Problem: The entries follow. Copy every line in which "also" appears.

------------------------------

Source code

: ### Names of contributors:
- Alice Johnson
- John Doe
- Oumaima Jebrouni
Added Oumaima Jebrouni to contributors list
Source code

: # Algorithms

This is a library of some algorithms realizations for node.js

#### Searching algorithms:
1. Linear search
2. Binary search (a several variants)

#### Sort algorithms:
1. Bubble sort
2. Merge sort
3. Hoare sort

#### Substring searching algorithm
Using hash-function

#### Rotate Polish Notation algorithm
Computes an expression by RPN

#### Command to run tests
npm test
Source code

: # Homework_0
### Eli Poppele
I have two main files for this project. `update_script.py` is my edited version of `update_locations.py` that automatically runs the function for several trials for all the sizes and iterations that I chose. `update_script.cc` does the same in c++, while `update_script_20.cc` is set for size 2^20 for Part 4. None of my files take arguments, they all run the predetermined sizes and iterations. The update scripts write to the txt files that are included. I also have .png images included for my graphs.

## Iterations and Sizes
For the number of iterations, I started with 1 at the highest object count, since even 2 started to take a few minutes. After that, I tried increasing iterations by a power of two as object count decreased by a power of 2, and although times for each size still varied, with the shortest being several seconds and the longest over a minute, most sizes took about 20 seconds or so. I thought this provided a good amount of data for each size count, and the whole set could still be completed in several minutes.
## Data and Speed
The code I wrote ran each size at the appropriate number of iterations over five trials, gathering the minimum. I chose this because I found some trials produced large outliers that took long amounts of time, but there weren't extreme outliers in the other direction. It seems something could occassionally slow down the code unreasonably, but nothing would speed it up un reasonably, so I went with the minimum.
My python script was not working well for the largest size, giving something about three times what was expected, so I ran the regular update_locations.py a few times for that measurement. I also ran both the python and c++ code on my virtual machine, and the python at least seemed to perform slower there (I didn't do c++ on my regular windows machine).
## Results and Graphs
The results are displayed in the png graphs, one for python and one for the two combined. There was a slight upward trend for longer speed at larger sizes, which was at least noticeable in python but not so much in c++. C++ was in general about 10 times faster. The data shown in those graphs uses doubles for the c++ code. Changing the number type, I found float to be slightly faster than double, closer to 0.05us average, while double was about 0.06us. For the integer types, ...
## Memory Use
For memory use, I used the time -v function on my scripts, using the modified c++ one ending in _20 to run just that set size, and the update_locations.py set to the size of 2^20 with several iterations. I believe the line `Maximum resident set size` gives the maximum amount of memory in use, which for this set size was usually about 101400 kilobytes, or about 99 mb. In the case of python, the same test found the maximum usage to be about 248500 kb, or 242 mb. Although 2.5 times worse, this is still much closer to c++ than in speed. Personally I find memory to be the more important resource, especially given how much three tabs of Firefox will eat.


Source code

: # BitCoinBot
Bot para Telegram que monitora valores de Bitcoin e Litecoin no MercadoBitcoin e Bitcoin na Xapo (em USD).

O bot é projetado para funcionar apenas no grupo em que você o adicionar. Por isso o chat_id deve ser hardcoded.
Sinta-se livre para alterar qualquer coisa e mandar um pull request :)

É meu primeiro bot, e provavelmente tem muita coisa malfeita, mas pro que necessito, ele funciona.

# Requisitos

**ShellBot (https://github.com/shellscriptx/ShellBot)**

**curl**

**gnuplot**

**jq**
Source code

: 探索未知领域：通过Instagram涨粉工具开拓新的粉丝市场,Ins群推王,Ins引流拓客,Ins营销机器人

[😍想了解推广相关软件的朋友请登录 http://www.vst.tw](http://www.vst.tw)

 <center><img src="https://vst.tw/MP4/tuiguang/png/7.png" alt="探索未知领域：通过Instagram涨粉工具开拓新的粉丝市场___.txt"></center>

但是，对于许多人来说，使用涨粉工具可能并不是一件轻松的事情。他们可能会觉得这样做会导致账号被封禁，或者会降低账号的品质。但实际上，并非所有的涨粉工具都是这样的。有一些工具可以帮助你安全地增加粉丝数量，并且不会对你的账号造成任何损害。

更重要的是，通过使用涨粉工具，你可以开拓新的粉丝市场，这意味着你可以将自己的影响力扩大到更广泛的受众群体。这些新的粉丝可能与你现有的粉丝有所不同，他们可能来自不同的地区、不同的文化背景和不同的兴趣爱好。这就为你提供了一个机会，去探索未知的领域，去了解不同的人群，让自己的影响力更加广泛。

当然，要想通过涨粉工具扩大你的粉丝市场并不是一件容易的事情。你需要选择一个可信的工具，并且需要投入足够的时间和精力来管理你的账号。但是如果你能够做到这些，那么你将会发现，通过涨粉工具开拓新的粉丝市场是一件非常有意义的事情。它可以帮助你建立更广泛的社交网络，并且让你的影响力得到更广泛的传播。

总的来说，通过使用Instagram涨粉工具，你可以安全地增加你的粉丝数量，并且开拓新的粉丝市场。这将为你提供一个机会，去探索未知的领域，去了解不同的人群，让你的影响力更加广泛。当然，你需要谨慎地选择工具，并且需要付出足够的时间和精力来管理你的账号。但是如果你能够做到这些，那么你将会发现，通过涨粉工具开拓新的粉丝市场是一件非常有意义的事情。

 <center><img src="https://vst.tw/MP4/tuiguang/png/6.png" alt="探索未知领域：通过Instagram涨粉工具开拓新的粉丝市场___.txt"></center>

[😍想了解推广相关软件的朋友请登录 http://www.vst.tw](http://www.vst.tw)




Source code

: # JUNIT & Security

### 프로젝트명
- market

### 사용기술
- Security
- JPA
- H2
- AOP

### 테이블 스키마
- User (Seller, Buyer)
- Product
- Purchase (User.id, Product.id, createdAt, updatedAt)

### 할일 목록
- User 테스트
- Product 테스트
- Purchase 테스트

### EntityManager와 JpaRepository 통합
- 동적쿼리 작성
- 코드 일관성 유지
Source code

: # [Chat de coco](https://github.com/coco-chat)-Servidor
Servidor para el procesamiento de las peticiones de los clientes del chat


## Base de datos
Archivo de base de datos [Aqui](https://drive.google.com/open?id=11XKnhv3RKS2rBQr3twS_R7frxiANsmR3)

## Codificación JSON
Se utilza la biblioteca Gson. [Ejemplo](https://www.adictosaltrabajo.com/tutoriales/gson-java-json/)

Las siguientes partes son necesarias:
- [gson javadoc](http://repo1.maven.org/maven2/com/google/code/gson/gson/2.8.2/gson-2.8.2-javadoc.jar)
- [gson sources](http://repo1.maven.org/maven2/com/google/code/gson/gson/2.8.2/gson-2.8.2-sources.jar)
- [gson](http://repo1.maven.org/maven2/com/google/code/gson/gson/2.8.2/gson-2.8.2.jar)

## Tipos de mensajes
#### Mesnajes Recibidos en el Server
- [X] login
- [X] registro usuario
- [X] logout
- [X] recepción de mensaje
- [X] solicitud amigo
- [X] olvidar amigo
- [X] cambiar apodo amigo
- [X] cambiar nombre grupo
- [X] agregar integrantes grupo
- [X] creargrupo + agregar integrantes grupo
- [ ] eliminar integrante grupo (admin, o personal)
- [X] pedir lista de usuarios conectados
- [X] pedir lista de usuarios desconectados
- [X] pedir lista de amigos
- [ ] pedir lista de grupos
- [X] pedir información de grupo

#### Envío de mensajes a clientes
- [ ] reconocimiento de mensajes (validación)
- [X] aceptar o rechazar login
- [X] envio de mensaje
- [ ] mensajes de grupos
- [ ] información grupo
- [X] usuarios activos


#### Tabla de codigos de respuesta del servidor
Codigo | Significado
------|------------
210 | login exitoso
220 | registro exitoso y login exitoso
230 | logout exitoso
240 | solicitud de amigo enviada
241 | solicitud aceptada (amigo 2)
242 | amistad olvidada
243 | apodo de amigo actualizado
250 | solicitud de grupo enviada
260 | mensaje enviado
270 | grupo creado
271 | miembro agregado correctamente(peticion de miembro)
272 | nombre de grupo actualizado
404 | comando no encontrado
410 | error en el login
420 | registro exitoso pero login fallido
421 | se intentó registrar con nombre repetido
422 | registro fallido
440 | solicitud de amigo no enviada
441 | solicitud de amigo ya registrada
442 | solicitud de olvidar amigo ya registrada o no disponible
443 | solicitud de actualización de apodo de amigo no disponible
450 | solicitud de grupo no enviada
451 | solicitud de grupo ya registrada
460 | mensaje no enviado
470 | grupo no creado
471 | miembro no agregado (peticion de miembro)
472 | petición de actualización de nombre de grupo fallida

------------------------------

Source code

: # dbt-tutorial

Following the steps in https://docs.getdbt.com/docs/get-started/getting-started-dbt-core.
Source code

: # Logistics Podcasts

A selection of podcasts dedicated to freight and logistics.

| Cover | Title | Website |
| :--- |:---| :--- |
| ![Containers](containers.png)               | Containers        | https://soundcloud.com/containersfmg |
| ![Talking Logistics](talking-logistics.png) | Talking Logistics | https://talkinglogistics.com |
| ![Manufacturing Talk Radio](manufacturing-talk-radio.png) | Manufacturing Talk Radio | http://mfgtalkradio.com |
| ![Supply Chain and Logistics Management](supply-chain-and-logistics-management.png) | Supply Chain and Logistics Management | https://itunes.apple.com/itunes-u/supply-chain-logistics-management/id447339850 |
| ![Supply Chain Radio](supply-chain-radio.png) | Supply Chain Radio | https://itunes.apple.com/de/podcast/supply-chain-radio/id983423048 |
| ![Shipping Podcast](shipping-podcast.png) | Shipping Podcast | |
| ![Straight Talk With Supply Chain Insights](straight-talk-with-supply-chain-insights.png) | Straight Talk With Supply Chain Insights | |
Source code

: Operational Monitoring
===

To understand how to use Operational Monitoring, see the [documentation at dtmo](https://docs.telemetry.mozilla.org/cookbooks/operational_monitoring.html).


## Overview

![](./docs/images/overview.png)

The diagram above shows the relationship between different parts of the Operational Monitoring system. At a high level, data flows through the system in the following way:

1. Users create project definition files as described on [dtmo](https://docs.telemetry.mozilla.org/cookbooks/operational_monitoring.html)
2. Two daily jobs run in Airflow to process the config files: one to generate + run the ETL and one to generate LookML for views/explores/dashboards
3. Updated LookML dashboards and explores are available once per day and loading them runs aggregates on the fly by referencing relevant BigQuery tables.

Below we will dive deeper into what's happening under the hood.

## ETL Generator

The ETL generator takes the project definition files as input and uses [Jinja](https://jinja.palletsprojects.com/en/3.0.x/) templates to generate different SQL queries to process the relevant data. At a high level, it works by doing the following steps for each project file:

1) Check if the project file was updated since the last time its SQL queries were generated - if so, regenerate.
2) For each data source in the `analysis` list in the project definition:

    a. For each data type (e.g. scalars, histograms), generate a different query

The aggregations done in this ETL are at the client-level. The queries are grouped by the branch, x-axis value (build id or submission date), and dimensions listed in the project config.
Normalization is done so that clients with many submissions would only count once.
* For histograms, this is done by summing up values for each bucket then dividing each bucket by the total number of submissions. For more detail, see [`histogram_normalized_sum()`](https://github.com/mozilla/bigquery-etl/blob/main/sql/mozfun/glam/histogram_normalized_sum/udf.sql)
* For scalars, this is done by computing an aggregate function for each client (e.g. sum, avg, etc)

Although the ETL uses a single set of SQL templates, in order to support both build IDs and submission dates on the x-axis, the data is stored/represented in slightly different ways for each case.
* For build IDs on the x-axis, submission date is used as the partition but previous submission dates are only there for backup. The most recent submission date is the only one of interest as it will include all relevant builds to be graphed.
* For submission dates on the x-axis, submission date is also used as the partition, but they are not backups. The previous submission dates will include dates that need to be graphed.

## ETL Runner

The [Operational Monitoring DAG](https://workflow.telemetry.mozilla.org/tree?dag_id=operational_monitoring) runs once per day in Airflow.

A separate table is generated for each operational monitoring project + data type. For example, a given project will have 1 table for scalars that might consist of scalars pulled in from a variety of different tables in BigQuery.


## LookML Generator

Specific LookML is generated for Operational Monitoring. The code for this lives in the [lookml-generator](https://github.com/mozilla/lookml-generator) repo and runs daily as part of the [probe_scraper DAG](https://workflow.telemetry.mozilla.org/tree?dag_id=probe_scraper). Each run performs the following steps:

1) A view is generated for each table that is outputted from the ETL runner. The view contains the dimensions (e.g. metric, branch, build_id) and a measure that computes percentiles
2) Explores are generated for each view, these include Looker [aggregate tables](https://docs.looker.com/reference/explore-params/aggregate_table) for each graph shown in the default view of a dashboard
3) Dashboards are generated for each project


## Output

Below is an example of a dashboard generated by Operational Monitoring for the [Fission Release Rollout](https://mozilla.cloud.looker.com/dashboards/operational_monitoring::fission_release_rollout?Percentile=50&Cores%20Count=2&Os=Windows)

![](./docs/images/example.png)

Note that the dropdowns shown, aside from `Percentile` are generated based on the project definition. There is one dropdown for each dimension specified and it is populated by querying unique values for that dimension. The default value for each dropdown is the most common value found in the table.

------------------------------

Result for this exercise:
I have two main files for this project. `update_script.py` is my edited version of `update_locations.py` that automatically runs the function for several trials for all the sizes and iterations that I chose. `update_script.cc` does the same in c++, while `update_script_20.cc` is set for size 2^20 for Part 4. None of my files take arguments, they all run the predetermined sizes and iterations. The update scripts write to the txt files that are included. I also have .png images included for my graphs.
My python script was not working well for the largest size, giving something about three times what was expected, so I ran the regular update_locations.py a few times for that measurement. I also ran both the python and c++ code on my virtual machine, and the python at least seemed to perform slower there (I didn't do c++ on my regular windows machine).
* For submission dates on the x-axis, submission date is also used as the partition, but they are not backups. The previous submission dates will include dates that need to be graphed.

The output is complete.